Il est remarquable que les grands mélancoliques du XIXe siècle (Leopardi, Schopenhauer…) n’écrivent pas de romans. Oblomov[1859], le grand oisif de Gontcharov, reste solitaire…

548.

« Deux démons se sont toujours penchés sur le berceau de l’Aventure : la peur et l’ennui », écrit Mac Orlan (Préface au Cas étrange du Dr. Jekyll et de Mr. Hyde et autres nouvelles, Op. Cit., p. 10). Le premier, c’est Hyde, bien sûr. Le deuxième « s’appelle Jekyll, démon de la pureté médiocre et monotone ». Entre ces deux « larves » on devine le choix de Mac Orlan…

549.

« et certes, mon intention n’était pas d’écrire un livre assommant.

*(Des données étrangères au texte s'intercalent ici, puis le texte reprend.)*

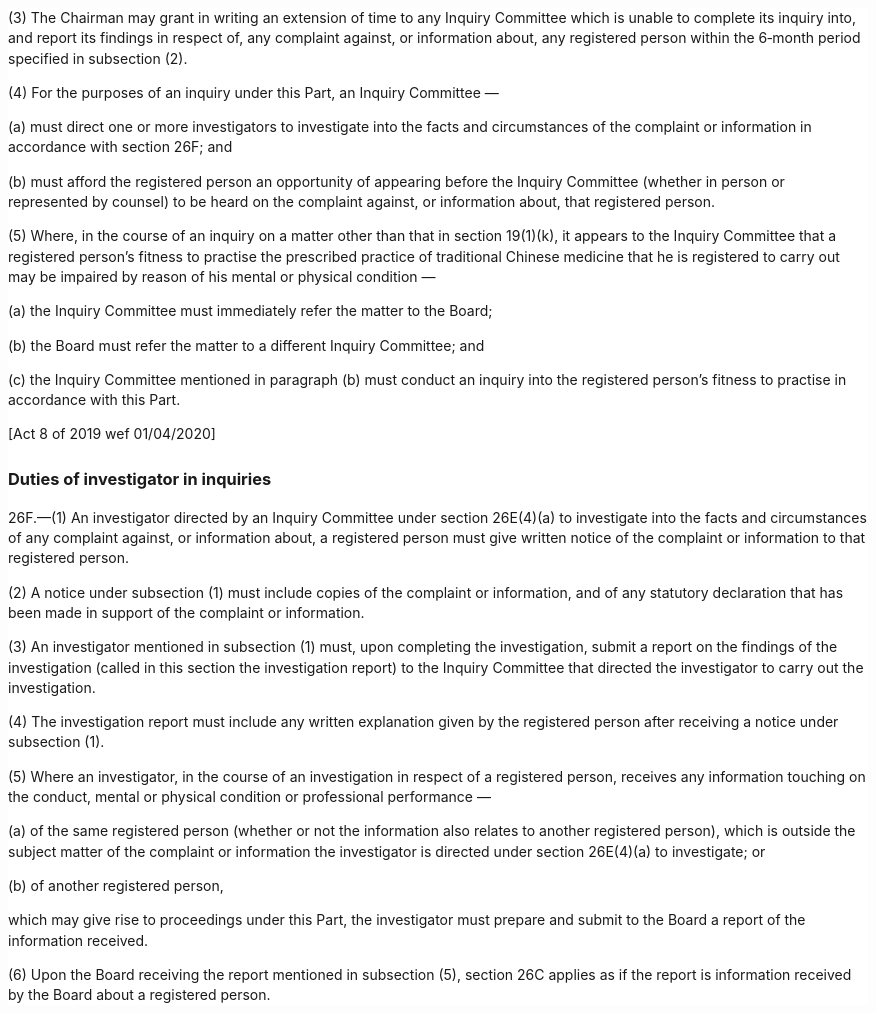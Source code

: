 (3) The Chairman may grant in writing an extension of time to any Inquiry Committee which is unable to complete its inquiry into, and report its findings in respect of, any complaint against, or information about, any registered person within the 6‑month period specified in subsection (2).

(4) For the purposes of an inquiry under this Part, an Inquiry Committee —

(a) must direct one or more investigators to investigate into the facts and circumstances of the complaint or information in accordance with section 26F; and

(b) must afford the registered person an opportunity of appearing before the Inquiry Committee (whether in person or represented by counsel) to be heard on the complaint against, or information about, that registered person.

(5) Where, in the course of an inquiry on a matter other than that in section 19(1)(k), it appears to the Inquiry Committee that a registered person’s fitness to practise the prescribed practice of traditional Chinese medicine that he is registered to carry out may be impaired by reason of his mental or physical condition —

(a) the Inquiry Committee must immediately refer the matter to the Board;

(b) the Board must refer the matter to a different Inquiry Committee; and

(c) the Inquiry Committee mentioned in paragraph (b) must conduct an inquiry into the registered person’s fitness to practise in accordance with this Part.

[Act 8 of 2019 wef 01/04/2020]

### Duties of investigator in inquiries

26F\.—(1) An investigator directed by an Inquiry Committee under section 26E(4)(a) to investigate into the facts and circumstances of any complaint against, or information about, a registered person must give written notice of the complaint or information to that registered person.

(2) A notice under subsection (1) must include copies of the complaint or information, and of any statutory declaration that has been made in support of the complaint or information.

(3) An investigator mentioned in subsection (1) must, upon completing the investigation, submit a report on the findings of the investigation (called in this section the investigation report) to the Inquiry Committee that directed the investigator to carry out the investigation.

(4) The investigation report must include any written explanation given by the registered person after receiving a notice under subsection (1).

(5) Where an investigator, in the course of an investigation in respect of a registered person, receives any information touching on the conduct, mental or physical condition or professional performance —

(a) of the same registered person (whether or not the information also relates to another registered person), which is outside the subject matter of the complaint or information the investigator is directed under section 26E(4)(a) to investigate; or

(b) of another registered person,

which may give rise to proceedings under this Part, the investigator must prepare and submit to the Board a report of the information received.

(6) Upon the Board receiving the report mentioned in subsection (5), section 26C applies as if the report is information received by the Board about a registered person.
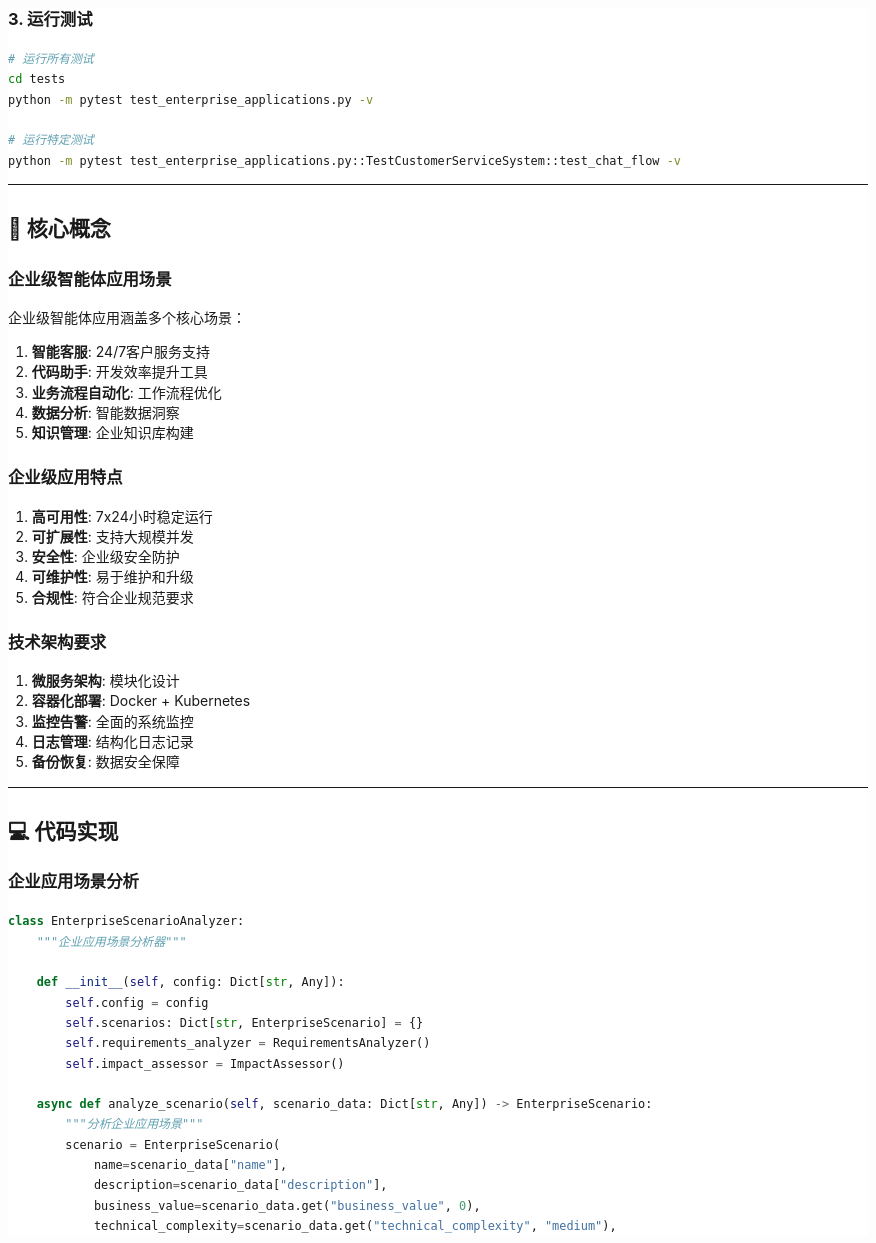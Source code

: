 ### 3. 运行测试

```bash
# 运行所有测试
cd tests
python -m pytest test_enterprise_applications.py -v

# 运行特定测试
python -m pytest test_enterprise_applications.py::TestCustomerServiceSystem::test_chat_flow -v
```

---

## 🏢 核心概念

### 企业级智能体应用场景

企业级智能体应用涵盖多个核心场景：

1. **智能客服**: 24/7客户服务支持
2. **代码助手**: 开发效率提升工具
3. **业务流程自动化**: 工作流程优化
4. **数据分析**: 智能数据洞察
5. **知识管理**: 企业知识库构建

### 企业级应用特点

1. **高可用性**: 7x24小时稳定运行
2. **可扩展性**: 支持大规模并发
3. **安全性**: 企业级安全防护
4. **可维护性**: 易于维护和升级
5. **合规性**: 符合企业规范要求

### 技术架构要求

1. **微服务架构**: 模块化设计
2. **容器化部署**: Docker + Kubernetes
3. **监控告警**: 全面的系统监控
4. **日志管理**: 结构化日志记录
5. **备份恢复**: 数据安全保障

---

## 💻 代码实现

### 企业应用场景分析

```python
class EnterpriseScenarioAnalyzer:
    """企业应用场景分析器"""
    
    def __init__(self, config: Dict[str, Any]):
        self.config = config
        self.scenarios: Dict[str, EnterpriseScenario] = {}
        self.requirements_analyzer = RequirementsAnalyzer()
        self.impact_assessor = ImpactAssessor()
    
    async def analyze_scenario(self, scenario_data: Dict[str, Any]) -> EnterpriseScenario:
        """分析企业应用场景"""
        scenario = EnterpriseScenario(
            name=scenario_data["name"],
            description=scenario_data["description"],
            business_value=scenario_data.get("business_value", 0),
            technical_complexity=scenario_data.get("technical_complexity", "medium"),
```
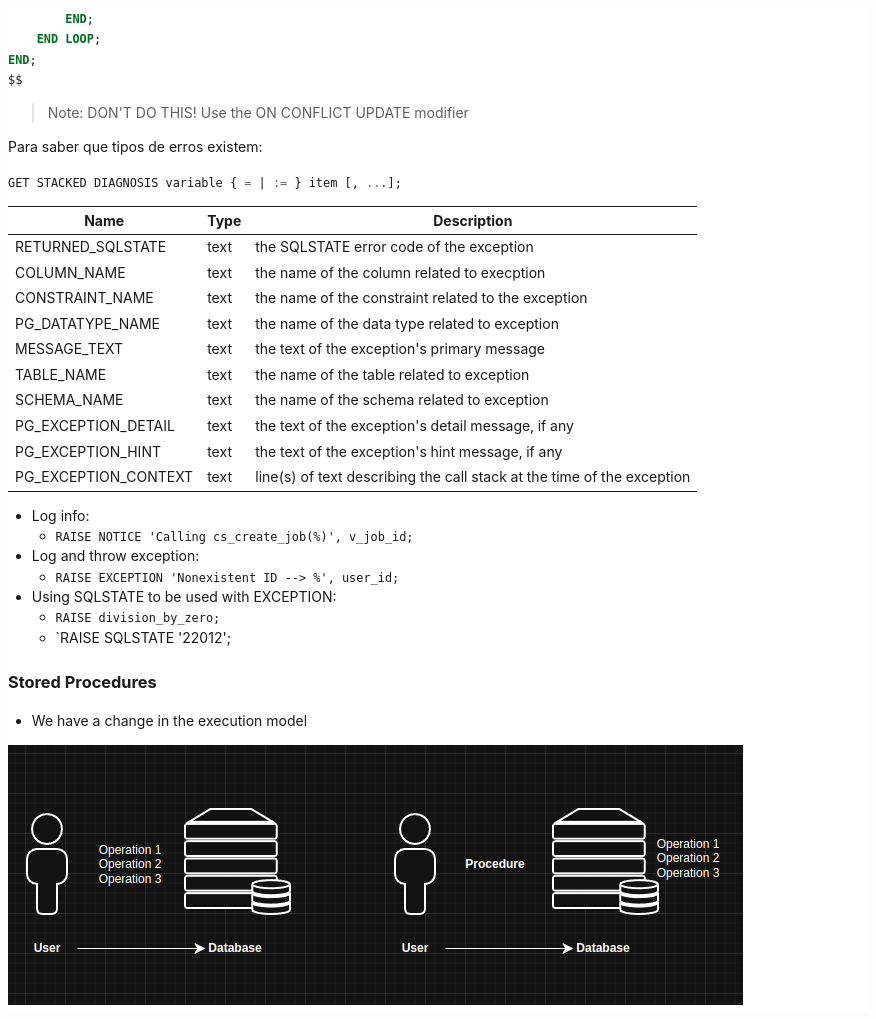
 ```sql
		END;
	END LOOP;
END;
$$
```	

> Note: DON'T DO THIS! Use the ON CONFLICT UPDATE modifier

Para saber que tipos de erros existem:

```sql
GET STACKED DIAGNOSIS variable { = | := } item [, ...];
```

| Name | Type | Description |
| ---- | ---- | ----------- |
| RETURNED_SQLSTATE | text | the SQLSTATE error code of the exception |
| COLUMN_NAME | text | the name of the column related to execption |
| CONSTRAINT_NAME | text | the name of the constraint related to the exception |
| PG_DATATYPE_NAME | text | the name of the data type related to exception |
| MESSAGE_TEXT | text | the text of the exception's primary message |
| TABLE_NAME | text | the name of the table related to exception |
| SCHEMA_NAME | text | the name of the schema related to exception |
| PG_EXCEPTION_DETAIL | text | the text of the exception's detail message, if any |
| PG_EXCEPTION_HINT | text | the text of the exception's hint message, if any |
| PG_EXCEPTION_CONTEXT | text | line(s) of text describing the call stack at the time of the exception |

- Log info:
    * `RAISE NOTICE 'Calling cs_create_job(%)', v_job_id;`
- Log and throw exception:
    * `RAISE EXCEPTION 'Nonexistent ID --> %', user_id;`
- Using SQLSTATE to be used with EXCEPTION:
    * 	`RAISE division_by_zero;`
    *  `RAISE SQLSTATE '22012';
  
### Stored Procedures

- We have a change in the execution model

 ![Execution Model - Procedures](./img/22.png)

Je ne crois pas qu’un seul auteur, fût-il le plus grincheux des hommes, eût jamais le propos délibéré d’assommer son lecteur, bien qu’on puisse, ainsi qu’on l’a dit, employer l’ennui comme technique » (Au-dessous du volcan[1947], trad. de l’anglais par S. Spriel, Folio Gallimard, 1983, Préface, p. 28). Le consul de Lowry n’est-il pas d’ailleurs, lui aussi, une sorte d’anti-héros de l’ennui, dont l’enfer (« le nom de ce pays est enfer », p. 87) évoque parfois celui de Céline ?

550.

« Hommage à Zola »[1933], in Le style contre les idées, Bruxelles, éditions Complexe, 1987, pp. 107-116. Les citations ci-dessous sont extraites de cette conférence.

551.

Et peut-être, parfois, Conrad, on va le voir…

552.

Voyage au bout de la nuit[1932], Folio Gallimard, 1992, p. 274. Mac Orlan dit la même chose, en termes plus choisis : « les voyages, comme la guerre, ne valent rien à être pratiqués. Il ne faut jamais jouer un rôle actif dans ces sortes de distractions, car les détails fastidieux finissent par submerger la beauté véritable de l’action » (Manuel…, Op. Cit., p. 46). Et Mac Orlan cite plusieurs de ces "détails" (mal de mer, bagages…) et surtout : « ennui, dégoût ».